When the dream turned, Joras was joined by the others. Her brother, Lorn. Her friends, Micah and Nathan. Her pack. They’d run together for six years. Twenty-seven successful hunts. And one failure.
Technically, even that hunt succeeded. After all, Deacon was captured. He was taken, sent to Black Rock, held by Cole. But Teegan could never look at it as anything but a terrible mistake. A failure that cost her team their lives.
By the time Cole shook her awake, she was cradling Joras in her arms, begging him not to go. Blood soaked her shirt, covered her hands. And Joras was already gone, his mental imprint fading from her mind.
She sat up, blinking away the images, struggling through the grief and loss clogging her throat. Fortunately, Cole was already moving back into the cockpit.
“Coming out of the last jump,” he said over his shoulder.
Teegan took a deep breath and let it out. “Great.”

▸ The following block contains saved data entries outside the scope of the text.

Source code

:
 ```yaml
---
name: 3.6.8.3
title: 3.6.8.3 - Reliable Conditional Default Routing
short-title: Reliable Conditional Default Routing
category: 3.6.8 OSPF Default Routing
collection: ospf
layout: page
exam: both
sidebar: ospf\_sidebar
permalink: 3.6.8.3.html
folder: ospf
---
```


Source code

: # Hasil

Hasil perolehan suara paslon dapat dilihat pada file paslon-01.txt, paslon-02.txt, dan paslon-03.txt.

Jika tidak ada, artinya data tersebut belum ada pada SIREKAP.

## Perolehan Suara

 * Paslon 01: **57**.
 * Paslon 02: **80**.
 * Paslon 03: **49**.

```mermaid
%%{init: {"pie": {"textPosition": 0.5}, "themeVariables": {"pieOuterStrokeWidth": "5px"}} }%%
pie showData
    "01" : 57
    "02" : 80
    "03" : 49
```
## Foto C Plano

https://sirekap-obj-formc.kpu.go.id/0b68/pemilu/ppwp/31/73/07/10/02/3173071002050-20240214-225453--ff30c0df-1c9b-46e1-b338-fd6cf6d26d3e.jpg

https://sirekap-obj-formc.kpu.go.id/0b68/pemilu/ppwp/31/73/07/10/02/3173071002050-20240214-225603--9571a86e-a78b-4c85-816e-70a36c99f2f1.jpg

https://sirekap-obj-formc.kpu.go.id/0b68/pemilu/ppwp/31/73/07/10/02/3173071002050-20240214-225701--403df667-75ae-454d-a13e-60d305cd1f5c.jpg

She spent the next few minutes strapping in to the seat, and making sure Ember was secure in the sling beside her. She smiled faintly, fingering it. Cole must have put it up. But then, this was hardly the first time he’d traveled with kith. Ember was nestled safely within the pouch, which was secured to the seat beside Teegan with several safety straps. She peered up through the opening in the top.
You slept poorly.
I slept about as well as I expected, given everything that’s happening.
You haven’t had the dreams in a long time.
No. Teegan glanced at Cole’s back as the ship came out of the jump. I haven’t. Her stomach did a flip as they came out of otherspace, time seeming to stretch for a small eternity as it always did.